King offers no authority to support his implicit proposition that merely by stepping off the property to enter his car he somehow suspended the police authority to stop and search him. Because Padovano saw King leave the house to enter his car, the police had authority to detain King and search him incident to executing the search warrant.
Next, King argues that his prison sentence is excessive and shocks the public conscience because "this lengthy prison sentence term could likely have a negative impact on rehabilitation by putting his release too distant in the future." He contends that "the trial court focused too heavily on the nature of [his] conviction for these charges and not on the need for rehabilitation." Again, we reject King's claim.
Appellate review is tempered by a strong policy against interfering with the sentencing discretion of the trial court. State v. Larsen, 141 Wis.2d 412, 426, 415 N.W.2d 535, 541 (Ct. App. 1987). The trial court is presumed to have acted reasonably, and the defendant bears the burden of showing unreasonableness from the record. State v. Echols, 175 Wis.2d 653, 681-82, 499 N.W.2d 631, 640, cert. denied, 510 U.S. 889 (1993). In reviewing whether a trial court erroneously exercised sentencing discretion, we consider whether the trial court considered the appropriate factors and whether the trial court imposed an excessive sentence. State v. Glotz, 122 Wis.2d 519, 524, 362 N.W.2d 179, 182 (Ct. App. 1984). The primary factors to be considered by the trial court are the gravity of the offense, the character of the offender, and the need to protect the public. Larsen, 141 Wis.2d at 427, 415 N.W.2d at 541. An erroneous exercise of discretion occurs if the trial court fails to state on the record the factors influencing the sentence or if too much weight is given to one factor in the face of contravening factors. Id. at 428, 415 N.W.2d at 542.

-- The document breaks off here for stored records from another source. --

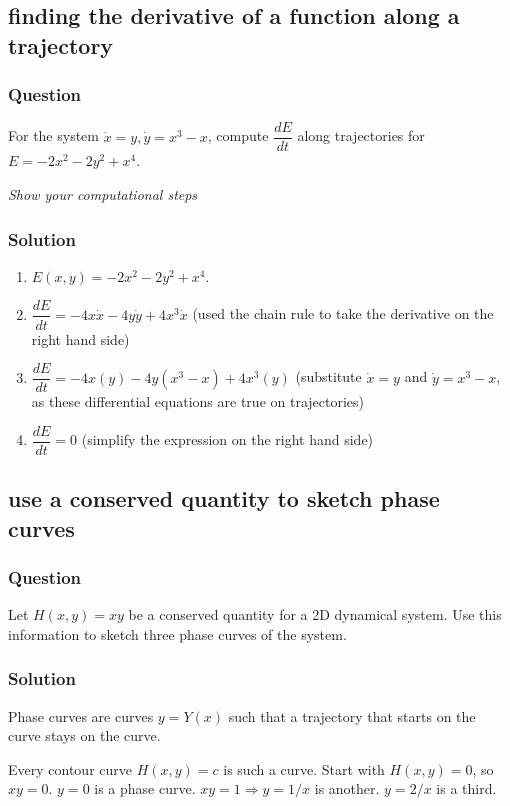 \documentclass[12pt,letterpaper,noanswers]{exam}
\begin{document}
\subsection{finding the derivative of a function along a trajectory}
\subsubsection{Question}
 For the system $\dot x = y, \dot y = x^3-x$, compute $\dfrac{dE}{dt}$ along trajectories for $E =-2 x^2 - 2y^2 + x^4$.

\emph{Show your computational steps}

\subsubsection{Solution}
\begin{enumerate}
\item $E(x,y) = -2x^2 - 2y^2 + x^4.$
\item $\dfrac{dE}{dt} = -4x \dot{x} - 4y\dot{y} + 4x^3\dot x$ (used the chain rule to take the derivative on the right hand side)
\item $\dfrac{dE}{dt} = -4x(y) - 4y(x^3-x) + 4x^3(y)$ (substitute $\dot x = y$ and $\dot y = x^3-x$, as these differential equations are true on trajectories)
\item $\dfrac{dE}{dt} = 0$ (simplify the expression on the right hand side)
\end{enumerate}

\subsection{use a conserved quantity to sketch phase curves}
\subsubsection{Question}
 Let $H(x,y) = xy$ be a conserved quantity for a 2D dynamical system.  Use this information to sketch three phase curves of the system.
 
\subsubsection{Solution}

Phase curves are curves $y=Y(x)$ such that a trajectory that starts on the curve stays on the curve.

Every contour curve $H(x,y) = c$ is such a curve.  Start with $H(x,y) = 0$, so $xy = 0$.  $y = 0$ is a phase curve.  $xy = 1 \Rightarrow y = 1/x$ is another.  $y = 2/x$ is a third.
\end{document}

King has failed to show that the trial court's exercise of discretion was erroneous. He was sentenced to prison terms totaling fifty-six months; the potential total was twenty years. The trial court reasonably based its determination on factors including King's young age, the fact that he had committed "two very serious felonies" in the brief time since reaching adulthood, the type of offenses and the amount of cocaine he possessed, his lack of character reflected by his failure to avoid drugs after his first offense, his positive and negative attributes as described in the presentence report, and the sentences of other offenders in similar cases. Under these circumstances, a fifty-six month period of incarceration is not excessive. See State v. Daniels, 117 Wis.2d 9, 22, 343 N.W.2d 411, 417-18 (Ct. App. 1983) ("A sentence well within the limits of the maximum sentence is not so disproportionate to the offense committed as to shock the public sentiment and violate the judgment of reasonable people concerning what is right and proper under the circumstances.").
By the Court.—Judgments affirmed.
This opinion will not be published. See Rule 809.23(1)(b)5, Stats.